▶ **ABOUT THIS EXERCISE**
Copy out each line of the entries where the word "value" is present.

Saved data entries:
= = = = =

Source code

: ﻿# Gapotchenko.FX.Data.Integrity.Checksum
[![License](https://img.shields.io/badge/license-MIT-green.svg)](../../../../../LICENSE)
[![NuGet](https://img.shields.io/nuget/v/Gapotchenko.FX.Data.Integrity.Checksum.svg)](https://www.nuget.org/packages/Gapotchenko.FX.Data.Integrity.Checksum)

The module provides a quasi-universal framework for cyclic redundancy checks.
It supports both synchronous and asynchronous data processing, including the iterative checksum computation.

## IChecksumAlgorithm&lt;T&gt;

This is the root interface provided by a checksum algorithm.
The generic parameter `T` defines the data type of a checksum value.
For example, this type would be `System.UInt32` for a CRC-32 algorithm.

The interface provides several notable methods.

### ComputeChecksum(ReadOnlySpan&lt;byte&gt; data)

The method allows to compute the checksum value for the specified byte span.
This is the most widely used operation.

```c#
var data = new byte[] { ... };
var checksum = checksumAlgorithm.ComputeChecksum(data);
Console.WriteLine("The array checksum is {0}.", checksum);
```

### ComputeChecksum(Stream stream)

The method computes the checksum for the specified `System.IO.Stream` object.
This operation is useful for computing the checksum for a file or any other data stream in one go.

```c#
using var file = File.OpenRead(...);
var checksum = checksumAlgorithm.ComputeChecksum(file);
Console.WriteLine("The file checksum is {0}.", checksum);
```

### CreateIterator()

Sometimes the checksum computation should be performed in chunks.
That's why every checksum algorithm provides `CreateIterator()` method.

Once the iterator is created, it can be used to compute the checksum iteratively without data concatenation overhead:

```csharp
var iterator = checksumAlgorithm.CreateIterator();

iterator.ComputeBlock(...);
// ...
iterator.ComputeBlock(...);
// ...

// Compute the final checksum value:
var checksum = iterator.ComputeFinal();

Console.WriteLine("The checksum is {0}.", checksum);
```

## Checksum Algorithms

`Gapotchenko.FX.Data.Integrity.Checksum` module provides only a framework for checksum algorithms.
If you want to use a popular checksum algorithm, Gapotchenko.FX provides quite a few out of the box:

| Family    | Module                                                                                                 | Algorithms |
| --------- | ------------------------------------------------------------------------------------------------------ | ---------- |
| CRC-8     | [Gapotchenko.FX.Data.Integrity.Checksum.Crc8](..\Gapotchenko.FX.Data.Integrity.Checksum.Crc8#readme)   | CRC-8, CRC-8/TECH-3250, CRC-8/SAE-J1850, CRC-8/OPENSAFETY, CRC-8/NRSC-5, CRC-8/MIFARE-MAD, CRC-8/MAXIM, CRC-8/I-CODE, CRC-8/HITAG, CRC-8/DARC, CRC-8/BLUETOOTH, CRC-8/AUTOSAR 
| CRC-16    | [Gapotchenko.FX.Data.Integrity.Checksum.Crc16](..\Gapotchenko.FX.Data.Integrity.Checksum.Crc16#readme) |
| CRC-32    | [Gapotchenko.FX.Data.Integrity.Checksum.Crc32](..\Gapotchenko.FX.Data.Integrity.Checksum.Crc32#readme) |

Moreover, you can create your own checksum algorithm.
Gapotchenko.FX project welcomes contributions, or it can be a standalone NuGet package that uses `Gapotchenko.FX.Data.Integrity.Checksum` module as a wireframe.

= = = = =

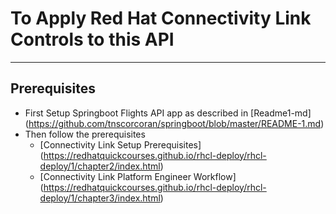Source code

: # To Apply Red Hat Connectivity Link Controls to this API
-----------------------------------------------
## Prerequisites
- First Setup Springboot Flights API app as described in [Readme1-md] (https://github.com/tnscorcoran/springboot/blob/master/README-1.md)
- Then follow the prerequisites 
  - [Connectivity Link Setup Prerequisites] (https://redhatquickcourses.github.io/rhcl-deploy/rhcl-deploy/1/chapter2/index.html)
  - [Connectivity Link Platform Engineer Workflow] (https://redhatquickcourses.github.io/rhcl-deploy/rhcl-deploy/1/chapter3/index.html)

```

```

= = = = =

▶ **EXPECTED OUTPUT**
The generic parameter `T` defines the data type of a checksum value.
The method allows to compute the checksum value for the specified byte span.
// Compute the final checksum value:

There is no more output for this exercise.